I didn't say it was easy, but it is possible.

You don't need to fully get the source code of CTFE or templates.

It suffices to get the general algorithm behind the code, and that is impossible to hide, unless the developer resorts to cryptography.

Then again, I heard that universities no longer teach assembly.

--
Paulo
December 17, 2012
On 12/17/2012 12:55 AM, Paulo Pinto wrote:
> Assembly is no different than reversing any other type of bytecode:

This is simply not true for Java bytecode.

About the only thing you lose with Java bytecode are local variable names. Full type information and the variables themselves are intact.

With assembler, you lose all type information for starters. ALL of it. And that's just for starters. You have no idea what 2[EAX] represents.
December 17, 2012
On 12/17/2012 12:54 AM, deadalnix wrote:
> More seriously, I understand that in some cases, di are interesting. Mostly if
> you want to provide a closed source library to be used by 3rd party devs.

You're missing another major use - encapsulation and isolation, reducing the dependencies between parts of your system.

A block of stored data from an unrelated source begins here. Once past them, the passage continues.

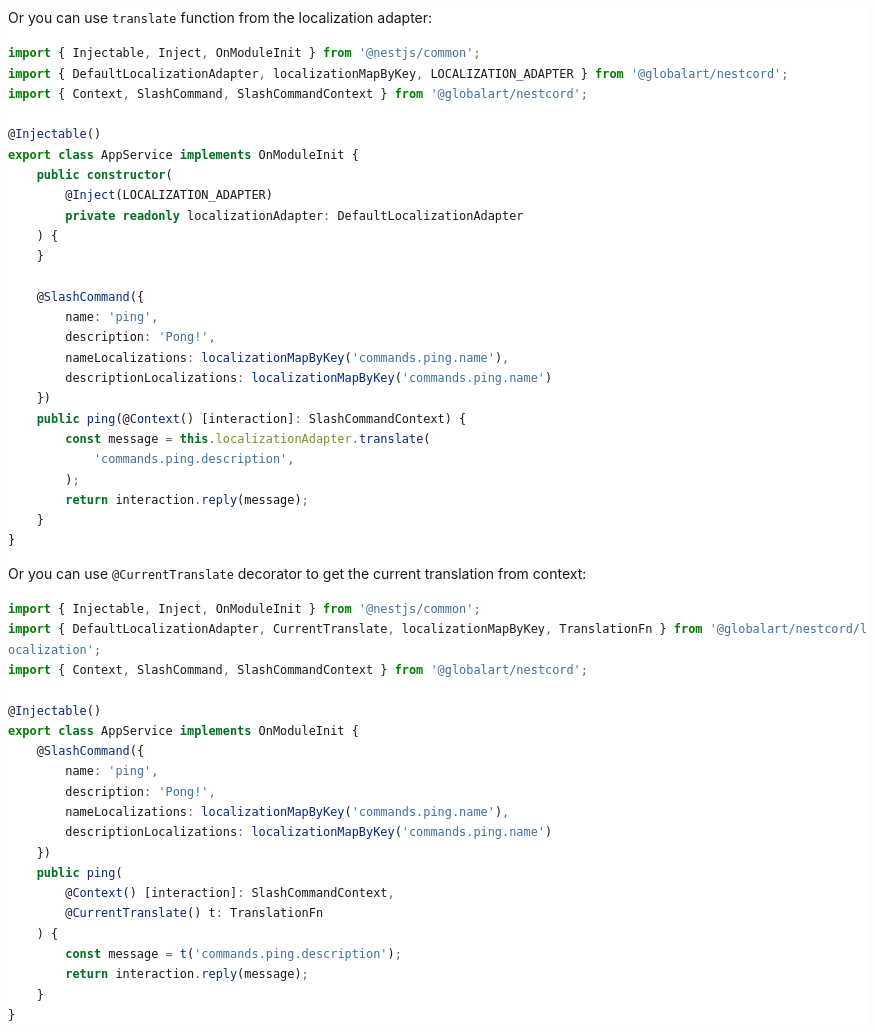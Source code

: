 
Or you can use `translate` function from the localization adapter:

```typescript title="src/app.gateway.ts"
import { Injectable, Inject, OnModuleInit } from '@nestjs/common';
import { DefaultLocalizationAdapter, localizationMapByKey, LOCALIZATION_ADAPTER } from '@globalart/nestcord';
import { Context, SlashCommand, SlashCommandContext } from '@globalart/nestcord';

@Injectable()
export class AppService implements OnModuleInit {
    public constructor(
        @Inject(LOCALIZATION_ADAPTER)
        private readonly localizationAdapter: DefaultLocalizationAdapter
    ) {
    }

    @SlashCommand({
        name: 'ping',
        description: 'Pong!',
        nameLocalizations: localizationMapByKey('commands.ping.name'),
        descriptionLocalizations: localizationMapByKey('commands.ping.name')
    })
    public ping(@Context() [interaction]: SlashCommandContext) {
        const message = this.localizationAdapter.translate(
            'commands.ping.description',
        );
        return interaction.reply(message);
    }
}
```

Or you can use `@CurrentTranslate` decorator to get the current translation from context:

```typescript
import { Injectable, Inject, OnModuleInit } from '@nestjs/common';
import { DefaultLocalizationAdapter, CurrentTranslate, localizationMapByKey, TranslationFn } from '@globalart/nestcord/localization';
import { Context, SlashCommand, SlashCommandContext } from '@globalart/nestcord';

@Injectable()
export class AppService implements OnModuleInit {
    @SlashCommand({
        name: 'ping',
        description: 'Pong!',
        nameLocalizations: localizationMapByKey('commands.ping.name'),
        descriptionLocalizations: localizationMapByKey('commands.ping.name')
    })
    public ping(
        @Context() [interaction]: SlashCommandContext,
        @CurrentTranslate() t: TranslationFn
    ) {
        const message = t('commands.ping.description');
        return interaction.reply(message);
    }
}
```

Do you really want to be recompiling the garbage collector for every module you compile? It's not because the gc is closed source that .di files are useful.

December 17, 2012
On Monday, 17 December 2012 at 09:37:48 UTC, Walter Bright wrote:
> On 12/17/2012 12:55 AM, Paulo Pinto wrote:
>> Assembly is no different than reversing any other type of bytecode:
>
> This is simply not true for Java bytecode.
>
> About the only thing you lose with Java bytecode are local variable names. Full type information and the variables themselves are intact.
>
> With assembler, you lose all type information for starters. ALL of it. And that's just for starters. You have no idea what 2[EAX] represents.

Pencil and paper?
December 17, 2012
On 12/17/2012 1:45 AM, Paulo Pinto wrote:
> Pencil and paper?

Yes, as I wrote, you can reverse engineer object files, instruction by instruction, by an expert with pencil and paper.

You can't make a tool to do it automatically.

You *can* make such a tool for Java bytecode files, and such free tools appeared right after Java was initially released.
December 17, 2012
On 2012-12-17 09:19, deadalnix wrote:

> I can't stop myself laughing at people that may think any business can
> be based on java, PHP or C#. That is a mere dream ! Such technology will
> simply never get used in companies, because bytecode can be decoded !

Yet there are a lot of business that are based on these languages.

-- 
/Jacob Carlborg
December 17, 2012
On 12/17/2012 1:35 AM, Paulo Pinto wrote:
> It suffices to get the general algorithm behind the code, and that is impossible
> to hide, unless the developer resorts to cryptography.

I'll say again, with enough effort, an expert *can* decompile object files by hand. You can't make a tool to do that for you, though.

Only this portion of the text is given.